Auschwitz Research

By Maddy Starr

What is Auschwitz?

Auschwitz concentration camp is a camp in Poland used to exterminate and force labor onto real and perceived enemies of the Nazi regime. Some groups of people kept in this camp were Jews, Jehovah's Witnesses, homosexuals, emigrants, criminals, prisoners of war, gypsies, asocial, and more. Auschwitz contained three main camps including Auschwitz I, Auschwitz II (known as Auschwitz-Birkenau), and Auschwitz III (known as Auschwitz-Monowitz). About 1.3 million people were deported to one of the three camps in Auschwitz and about 1.1 million of those people were murdered there.

Auschwitz I

Auschwitz I was a main sub-camp of Auschwitz established in April 1940. The purposes of the camp were to incarcerate enemies of the Nazi regime, to supply the SS army with artillery and other supplies using forced laborers, and to eliminate specific groups of the population whose death was determined by the SS and authorities of Nazi Germany. Prisoners in Auschwitz I lived in old brick barracks with hundreds of wooden bunks. Due to overcrowding, some basements and lofts were also used as living quarters. These living quarters lacked any heating or any sanitary facilities and barracks were swarmed with vermin and other rats. The fouling of straw and the straw mattresses, dampness, and leaky roofs make the situation much more aggravating and uncomfortable. Prisoners spent over 10 hours working everyday and the rest of their day consisted of long roll-call assemblies, lining up for food rations or a place in the latrines/washrooms, removing dirt and pests from clothing, and disinfection. Prisoners in the camp received 3 meals per day in the morning, noon, and evening. Prisoners with less forced labor received about 1,300 calories per day and prisoners with more forced labor received about 1,700 calories per day. In Auschwitz I, there was only one gas chamber and crematorium used for executions, for most of the killing was done in Auschwitz-Birkenau. Some commanders of the SS army in Auschwitz I include SS Lieutenant Colonel Rudolf Hoess (1940-1943), SS Lieutenant Colonel Arthur Liebehenschel (1943-1944), and SS Major Richard Baer (1944-1945).

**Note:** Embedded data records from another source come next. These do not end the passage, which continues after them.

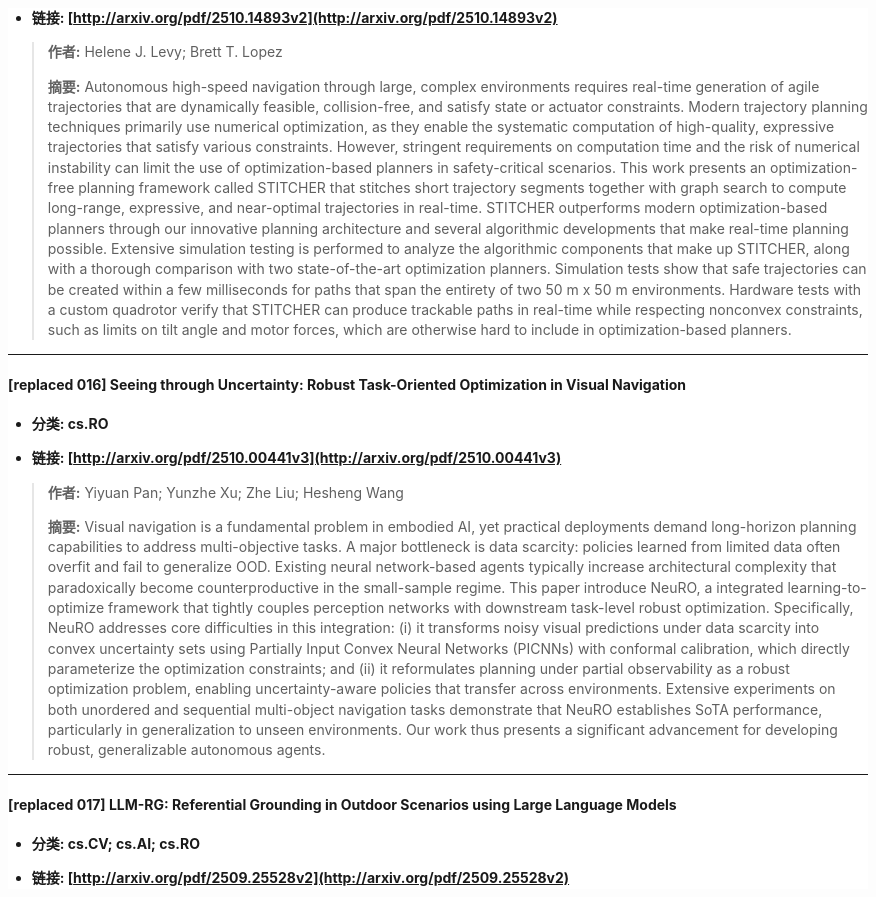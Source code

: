 - **链接: [http://arxiv.org/pdf/2510.14893v2](http://arxiv.org/pdf/2510.14893v2)**

> **作者:** Helene J. Levy; Brett T. Lopez
>
> **摘要:** Autonomous high-speed navigation through large, complex environments requires real-time generation of agile trajectories that are dynamically feasible, collision-free, and satisfy state or actuator constraints. Modern trajectory planning techniques primarily use numerical optimization, as they enable the systematic computation of high-quality, expressive trajectories that satisfy various constraints. However, stringent requirements on computation time and the risk of numerical instability can limit the use of optimization-based planners in safety-critical scenarios. This work presents an optimization-free planning framework called STITCHER that stitches short trajectory segments together with graph search to compute long-range, expressive, and near-optimal trajectories in real-time. STITCHER outperforms modern optimization-based planners through our innovative planning architecture and several algorithmic developments that make real-time planning possible. Extensive simulation testing is performed to analyze the algorithmic components that make up STITCHER, along with a thorough comparison with two state-of-the-art optimization planners. Simulation tests show that safe trajectories can be created within a few milliseconds for paths that span the entirety of two 50 m x 50 m environments. Hardware tests with a custom quadrotor verify that STITCHER can produce trackable paths in real-time while respecting nonconvex constraints, such as limits on tilt angle and motor forces, which are otherwise hard to include in optimization-based planners.
>
---
#### [replaced 016] Seeing through Uncertainty: Robust Task-Oriented Optimization in Visual Navigation
- **分类: cs.RO**

- **链接: [http://arxiv.org/pdf/2510.00441v3](http://arxiv.org/pdf/2510.00441v3)**

> **作者:** Yiyuan Pan; Yunzhe Xu; Zhe Liu; Hesheng Wang
>
> **摘要:** Visual navigation is a fundamental problem in embodied AI, yet practical deployments demand long-horizon planning capabilities to address multi-objective tasks. A major bottleneck is data scarcity: policies learned from limited data often overfit and fail to generalize OOD. Existing neural network-based agents typically increase architectural complexity that paradoxically become counterproductive in the small-sample regime. This paper introduce NeuRO, a integrated learning-to-optimize framework that tightly couples perception networks with downstream task-level robust optimization. Specifically, NeuRO addresses core difficulties in this integration: (i) it transforms noisy visual predictions under data scarcity into convex uncertainty sets using Partially Input Convex Neural Networks (PICNNs) with conformal calibration, which directly parameterize the optimization constraints; and (ii) it reformulates planning under partial observability as a robust optimization problem, enabling uncertainty-aware policies that transfer across environments. Extensive experiments on both unordered and sequential multi-object navigation tasks demonstrate that NeuRO establishes SoTA performance, particularly in generalization to unseen environments. Our work thus presents a significant advancement for developing robust, generalizable autonomous agents.
>
---
#### [replaced 017] LLM-RG: Referential Grounding in Outdoor Scenarios using Large Language Models
- **分类: cs.CV; cs.AI; cs.RO**

- **链接: [http://arxiv.org/pdf/2509.25528v2](http://arxiv.org/pdf/2509.25528v2)**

Auschwitz II, better known as Auschwitz-Birkenau was an extermination sub-camp of Auschwitz established in October 1941. This sub-camp had the largest prisoner population in Auschwitz with the purpose to murder groups in Europe who deemed to be enemies of the Nazi regime and the Aryan race. In November 1943, the SS decreed Auschwitz-Birkenau to become an independent concentration camp, but in November 1944, Auschwitz I and Auschwitz-Birkenau were unified as one. The camp was divided into sections for women; men; a family camp for Gypsies deported from Germany, Austria, and Protectorate of Bohemia and Moravia; and a family camp for Jews deported from the Theresienstadt ghetto. Prisoners in Auschwitz-Birkenau lived in brick and wooden barracks with more than 700 people in each barrack. Prisoners also lived in wooden stable barracks that were made to hold 52 horses. There was no suitable insulation or sanitary facilities in the barracks. Like Auschwitz I, majority of the prisoners' day was spent working for over 10 hours and the remainder of the day was spent waiting in lines for food and the washroom, long roll-call assemblies, cleaning clothes of dirt and pests, and disinfection. Prisoners received three meals a day in the morning, noon, and evening. Labor for the prisoners in the camp were similar in Auschwitz with jobs such as mining and working on mills and in factories. In 1941, Zyklon B gas was introduced into the camp as means for murder. In Auschwitz-Birkenau, there were four crematoriums. Each crematorium included a disrobing area, a large gas chamber, and crematorium ovens. In these crematoriums, prisoners were poisoned with Zyklon B gas and then were burned. On October 7, 1944, hundreds of prisoners assigned to crematorium IV rebelled after learning they were going to be killed. They killed three guards and used explosive smuggled in by women to blew up the crematorium and a nearby gas chamber. The Germans crushed the revolt and killed almost all the prisoners involved and publicly hung the women who had smuggled the explosives. Commanders of Auschwitz-Birkenau included SS Lieutenant Colonel Friedrich Hartjenstein (1943-1944) and SS Captain Josef Kremer (May 1944-November 1944). Also working in this camp was SS Captain Dr. Josef Mengele who worked as a physician who conducted medical experiments and research on twins, infants, and dwarfs and also forced sterilizations and castrations on adults.